Your instructions -> Give only the count of lines that contain "uplevel" in the material.

Data for analysis ->
━━━━━━━━

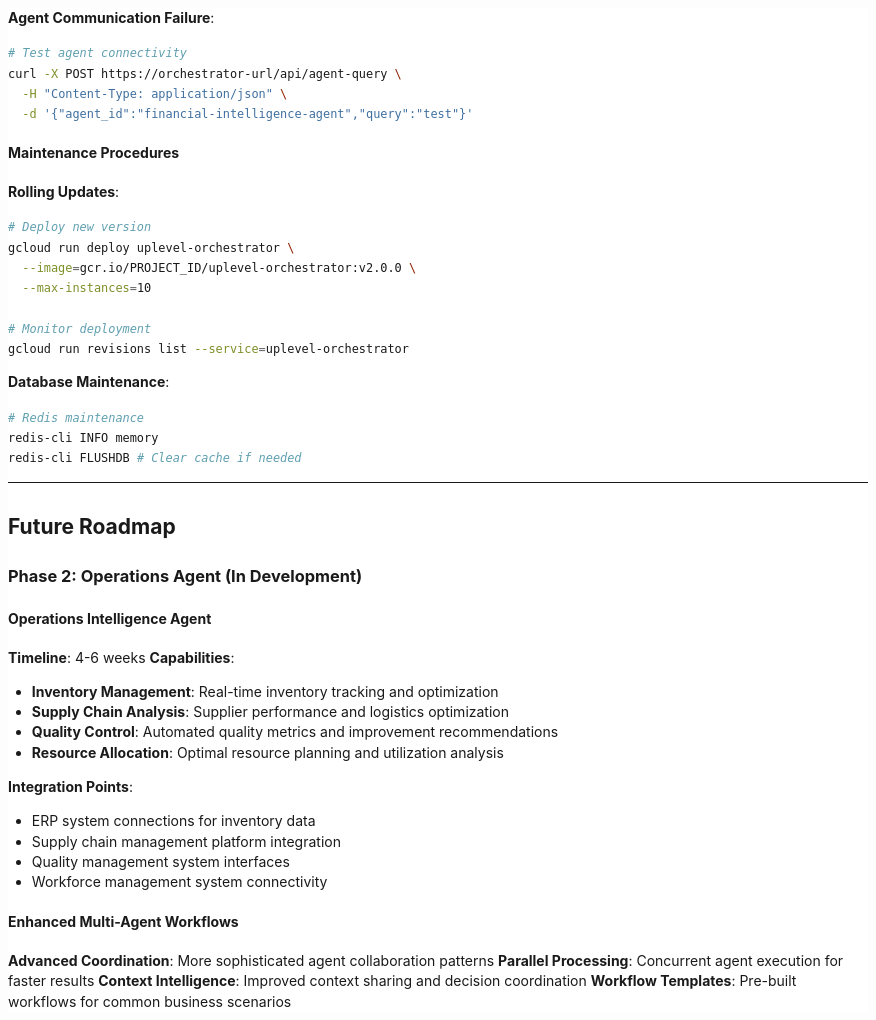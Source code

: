 **Agent Communication Failure**:
```bash
# Test agent connectivity
curl -X POST https://orchestrator-url/api/agent-query \
  -H "Content-Type: application/json" \
  -d '{"agent_id":"financial-intelligence-agent","query":"test"}'
```

#### Maintenance Procedures

**Rolling Updates**:
```bash
# Deploy new version
gcloud run deploy uplevel-orchestrator \
  --image=gcr.io/PROJECT_ID/uplevel-orchestrator:v2.0.0 \
  --max-instances=10

# Monitor deployment
gcloud run revisions list --service=uplevel-orchestrator
```

**Database Maintenance**:
```bash
# Redis maintenance
redis-cli INFO memory
redis-cli FLUSHDB # Clear cache if needed
```

---

## Future Roadmap

### Phase 2: Operations Agent (In Development)

#### Operations Intelligence Agent
**Timeline**: 4-6 weeks
**Capabilities**:
- **Inventory Management**: Real-time inventory tracking and optimization
- **Supply Chain Analysis**: Supplier performance and logistics optimization  
- **Quality Control**: Automated quality metrics and improvement recommendations
- **Resource Allocation**: Optimal resource planning and utilization analysis

**Integration Points**:
- ERP system connections for inventory data
- Supply chain management platform integration
- Quality management system interfaces
- Workforce management system connectivity

#### Enhanced Multi-Agent Workflows
**Advanced Coordination**: More sophisticated agent collaboration patterns
**Parallel Processing**: Concurrent agent execution for faster results
**Context Intelligence**: Improved context sharing and decision coordination
**Workflow Templates**: Pre-built workflows for common business scenarios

━━━━━━━━

Result of the task -> 3